The central particle diameter of the inorganic particles is not particularly limited, may be appropriately selected depending on the intended purpose so long as the central particle diameter of the inorganic particles is smaller than the central particle diameter of the raw material of the ceramic, and is preferably 0.05 micrometers or greater but 0.5 micrometers or less.

The central particle diameter of the inorganic particles has the same meaning as the cumulative 50% volume-based particle diameter based on a volume-based particle size distribution and can be measured with, for example, a laser diffraction/scattering particle size measuring instrument (available from Horiba, Ltd., LA-300).

The content of the inorganic particles is not particularly limited, may be appropriately selected depending on the intended purpose, and is preferably 10% by mass or greater, more preferably 20% by mass or greater, and yet more preferably 30% by mass or greater relative to the total amount of the liquid. The upper limit of the content of the inorganic particles is preferably 60% by mass or less and more preferably 50% by mass or less.

—Other Components—

The other components are not particularly limited and may be appropriately selected depending on the intended purpose. Examples of the other components include a dispersant and a surfactant.

<Other Steps>

The other steps are not particularly limited and may be appropriately selected depending on the intended purpose. Examples of the other steps include a heat treatment step. Examples of the heat treatment step include drying, degreasing, and sintering.

Heat treatment can be performed in a manner suited to the materials. Because a green body produced typically has a characteristic shape, it is typical not to use a pressurizing unit in order to prevent disintegration of the shape. Although pressure sintering (hot press) is often employed in sintering, the present disclosure does not employ pressure sintering and is basically assumed for pressureless sintering.

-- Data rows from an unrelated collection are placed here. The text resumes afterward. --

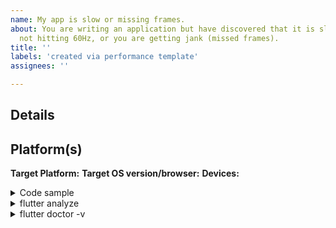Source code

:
 ```yaml
---
name: My app is slow or missing frames.
about: You are writing an application but have discovered that it is slow, you are
  not hitting 60Hz, or you are getting jank (missed frames).
title: ''
labels: 'created via performance template'
assignees: ''

---
```


<!-- Thank you for using Flutter!

     If you are looking for support, please check out our documentation
     or consider asking a question on Stack Overflow:
      * https://flutter.dev/
      * https://api.flutter.dev/
      * https://stackoverflow.com/questions/tagged/flutter?sort=frequent

     Issues directly asking for support will be closed.

     If you have found a performance problem, then fill out the template below.
     Please read our guide to filing a bug first: https://flutter.dev/docs/resources/bug-reports
-->

## Details

<!-- Please describe in detail the problem you are running into. -->

## Platform(s)

<!--
     Please tell us which target platform(s) the problem occurs (Android / iOS / Web / macOS / Linux / Windows)
     Which target OS version, for Web, browser, is the test system running?
     Does the problem occur on emulator/simulator as well as on physical devices?
-->

**Target Platform:**
**Target OS version/browser:**
**Devices:**


<details>
<summary>Code sample</summary>

<!--

1.   Please create a minimal reproducible sample that shows the problem
     and attach it below between the lines with the backticks.

     Without this we will unlikely be able to progress on the issue, and because of that
     we regretfully will have to close it.

     If your problem goes out of what can be placed in a single file, for example
     you have a problem with native channels, you can upload the full code of
     your reproduction into a separate repository and link it.

2.   Switch flutter to master channel and run this app on a physical device
     using profile mode with Skia tracing enabled, as follows:
       flutter channel master
       flutter run --profile --trace-skia

     The bleeding edge master channel is encouraged here because Flutter is
     constantly fixing bugs and improving its performance. Your problem in an
     older Flutter version may have already been solved in the master channel.

3.   Open Observatory, save a timeline trace of the performance issue and attach
     it at the end of the issue, so we know which functions might be causing it.
     See "How to Collect and Read Timeline Traces" on this blog post:
       https://medium.com/flutter/profiling-flutter-applications-using-the-timeline-a1a434964af3#a499

     Make sure the performance overlay is turned OFF when recording the
     trace as that may affect the performance of the profile run.
     (Pressing ‘P’ on the command line toggles the overlay.)

-->

```dart
```

</details>


<details>
<summary>flutter analyze</summary>

<!--
     Run `flutter analyze` and attach any output of that command below.
     If there are any analysis errors, try resolving them before filing this issue.
-->

```
```

</details>


<details>
<summary>flutter doctor -v</summary>

<!-- Paste the output of running `flutter doctor -v` here, with your device plugged in. -->

```
```

</details>



<!--
     Finally, record a video of the performance issue using another phone so we
     can have an intuitive understanding of what happened. Don’t use
     "adb screenrecord", as that affects the performance of the profile run.

     You can upload the video directly on GitHub.
     Beware that video file size is limited to 10MB.
-->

In the present disclosure, the method for producing a three-dimensional object, which is a ceramic, produces the three-dimensional object after the raw material of the three-dimensional object is bound temporarily. In this case, for example, even when a resin is used for binding, only a small amount of the resin is needed for binding, making it possible to suppress volume shrinkage through sintering. As a result, when producing a large structural part, it is possible to prevent cracking of the part during sintering, and hence produce a model having dimensions practically usable as, for example, a structural part.

Three-dimensional object production of a green body, which is formed through repetition of the forming step and the applying step, is completed in a state that the green body is buried in the powder.

At the instant, the green body contains the solvent much, and hence has a low strength and a poor handleability. Therefore, the green body needs drying.

Using, for example, an infrared heater, layers may be dried one by one after the forming step and applying step of each layer.

The drying method is not particularly limited and any known method may be used. However, there is a need for selecting a method that does not cause cracking or deformation depending on the kind of the solvent. When, for example, ethanol is used as the solvent, it is preferable to dry the green body at 50 degrees C. for 24 hours.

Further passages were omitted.